Segment Open

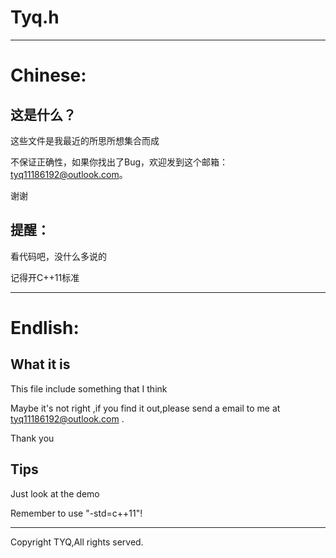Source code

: # Tyq.h

---------------------

# Chinese:

## 这是什么？

这些文件是我最近的所思所想集合而成

不保证正确性，如果你找出了Bug，欢迎发到这个邮箱：[tyq11186192@outlook.com](tyq11186192@outlook.com)。

谢谢

## 提醒：

看代码吧，没什么多说的

记得开C++11标准

---------------------

# Endlish:

## What it is

This file include something that I think

Maybe it's not right ,if you find it out,please send a email to me at [tyq11186192@outlook.com](tyq11186192@outlook.com) .

Thank you

## Tips

Just look at the demo

Remember to use "-std=c++11"!

---------------------

Copyright TYQ,All rights served.
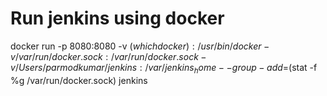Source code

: # Run jenkins using docker
docker run -p 8080:8080 -v $(which docker):/usr/bin/docker -v /var/run/docker.sock:/var/run/docker.sock -v /Users/parmodkumar/jenkins:/var/jenkins_home --group-add=$(stat -f %g /var/run/docker.sock) jenkins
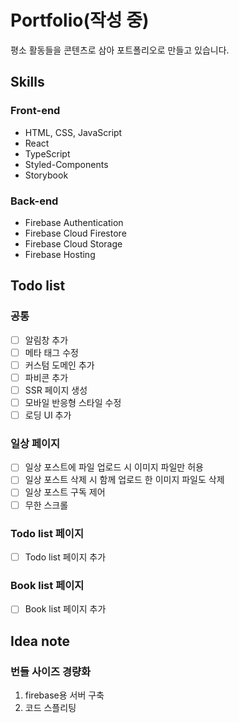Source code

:# Portfolio(작성 중)
평소 활동들을 콘텐츠로 삼아 포트폴리오로 만들고 있습니다.
## Skills
### Front-end
+ HTML, CSS, JavaScript
+ React
+ TypeScript
+ Styled-Components
+ Storybook

### Back-end
+ Firebase Authentication
+ Firebase Cloud Firestore
+ Firebase Cloud Storage
+ Firebase Hosting

## Todo list
### 공통
- [ ] 알림창 추가
- [ ] 메타 태그 수정
- [ ] 커스텀 도메인 추가
- [ ] 파비콘 추가
- [ ] SSR 페이지 생성
- [ ] 모바일 반응형 스타일 수정
- [ ] 로딩 UI 추가

### 일상 페이지
- [ ] 일상 포스트에 파일 업로드 시 이미지 파일만 허용
- [ ] 일상 포스트 삭제 시 함께 업로드 한 이미지 파일도 삭제
- [ ] 일상 포스트 구독 제어
- [ ] 무한 스크롤 

### Todo list 페이지
- [ ] Todo list 페이지 추가

### Book list 페이지
- [ ] Book list 페이지 추가

## Idea note
### 번들 사이즈 경량화  
1. firebase용 서버 구축
2. 코드 스플리팅
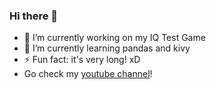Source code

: ### Hi there 👋

- 🔭 I’m currently working on my IQ Test Game
- 🌱 I’m currently learning pandas and kivy
- ⚡ Fun fact: it's very long! xD
- Go check my [youtube channel](youtube.com/@gild56gmd)!
<!--
**Gild56/Gild56** is a ✨ _special_ ✨ repository because its `README.md` (this file) appears on your GitHub profile.

Here are some ideas to get you started:

- 👯 I’m looking to collaborate on ...
- 🤔 I’m looking for help with ...
- 💬 Ask me about ...
- 📫 How to reach me: ...
- 😄 Pronouns: ...

-->
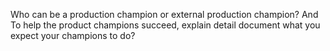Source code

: Who can be a production champion or external production champion? And To help the product champions succeed, explain detail document what you expect your champions to do?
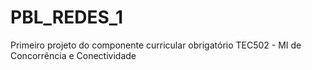 # PBL_REDES_1
Primeiro projeto do componente curricular obrigatório TEC502 - MI de Concorrência e Conectividade
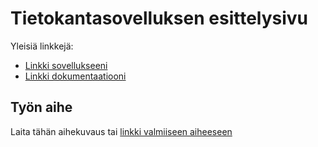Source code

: ﻿# Tietokantasovelluksen esittelysivu

Yleisiä linkkejä:

* [Linkki sovellukseeni](jwinter.users.cs.helsinki.fi/tsoha/)
* [Linkki dokumentaatiooni](https://www.github.com/Syaniidikauppias/Bar-Kappas-Drinkkiarkisto/blob/master/doc/dokumentaatio.pdf)

## Työn aihe

Laita tähän aihekuvaus tai [linkki valmiiseen aiheeseen](http://advancedkittenry.github.io/suunnittelu_ja_tyoymparisto/aiheet/Pokemon-kanta.html) 
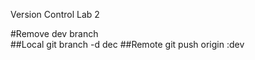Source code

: Version Control Lab 2

#Remove dev branch<br>
##Local
git branch -d dec
##Remote
git push origin :dev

Segment Closed

Please reproduce each entry above word for word and keep the pictures out of the copy.

## SOLUTION FOR THIS TASK
Source code

: # Tyq.h

---------------------

# Chinese:

## 这是什么？

这些文件是我最近的所思所想集合而成

不保证正确性，如果你找出了Bug，欢迎发到这个邮箱：[tyq11186192@outlook.com](tyq11186192@outlook.com)。

谢谢

## 提醒：

看代码吧，没什么多说的

记得开C++11标准

---------------------

# Endlish:

## What it is

This file include something that I think

Maybe it's not right ,if you find it out,please send a email to me at [tyq11186192@outlook.com](tyq11186192@outlook.com) .

Thank you

## Tips

Just look at the demo

Remember to use "-std=c++11"!

---------------------

Copyright TYQ,All rights served.
Source code

: # Run jenkins using docker
docker run -p 8080:8080 -v $(which docker):/usr/bin/docker -v /var/run/docker.sock:/var/run/docker.sock -v /Users/parmodkumar/jenkins:/var/jenkins_home --group-add=$(stat -f %g /var/run/docker.sock) jenkins
Source code

:# Portfolio(작성 중)
평소 활동들을 콘텐츠로 삼아 포트폴리오로 만들고 있습니다.
## Skills
### Front-end
+ HTML, CSS, JavaScript
+ React
+ TypeScript
+ Styled-Components
+ Storybook

### Back-end
+ Firebase Authentication
+ Firebase Cloud Firestore
+ Firebase Cloud Storage
+ Firebase Hosting

## Todo list
### 공통
- [ ] 알림창 추가
- [ ] 메타 태그 수정
- [ ] 커스텀 도메인 추가
- [ ] 파비콘 추가
- [ ] SSR 페이지 생성
- [ ] 모바일 반응형 스타일 수정
- [ ] 로딩 UI 추가

### 일상 페이지
- [ ] 일상 포스트에 파일 업로드 시 이미지 파일만 허용
- [ ] 일상 포스트 삭제 시 함께 업로드 한 이미지 파일도 삭제
- [ ] 일상 포스트 구독 제어
- [ ] 무한 스크롤 

### Todo list 페이지
- [ ] Todo list 페이지 추가

### Book list 페이지
- [ ] Book list 페이지 추가

## Idea note
### 번들 사이즈 경량화  
1. firebase용 서버 구축
2. 코드 스플리팅
Source code

: ### Hi there 👋

- 🔭 I’m currently working on my IQ Test Game
- 🌱 I’m currently learning pandas and kivy
- ⚡ Fun fact: it's very long! xD
- Go check my [youtube channel](youtube.com/@gild56gmd)!
<!--
**Gild56/Gild56** is a ✨ _special_ ✨ repository because its `README.md` (this file) appears on your GitHub profile.

Here are some ideas to get you started:

- 👯 I’m looking to collaborate on ...
- 🤔 I’m looking for help with ...
- 💬 Ask me about ...
- 📫 How to reach me: ...
- 😄 Pronouns: ...

-->
Source code

: Who can be a production champion or external production champion? And To help the product champions succeed, explain detail document what you expect your champions to do?
 # PBL_REDES_1
Primeiro projeto do componente curricular obrigatório TEC502 - MI de Concorrência e Conectividade
Source code

: ﻿# Tietokantasovelluksen esittelysivu

Yleisiä linkkejä:

* [Linkki sovellukseeni](jwinter.users.cs.helsinki.fi/tsoha/)
* [Linkki dokumentaatiooni](https://www.github.com/Syaniidikauppias/Bar-Kappas-Drinkkiarkisto/blob/master/doc/dokumentaatio.pdf)

## Työn aihe

Laita tähän aihekuvaus tai [linkki valmiiseen aiheeseen](http://advancedkittenry.github.io/suunnittelu_ja_tyoymparisto/aiheet/Pokemon-kanta.html) 
Source code

: Version Control Lab 2

#Remove dev branch<br>
##Local
git branch -d dec
##Remote
git push origin :dev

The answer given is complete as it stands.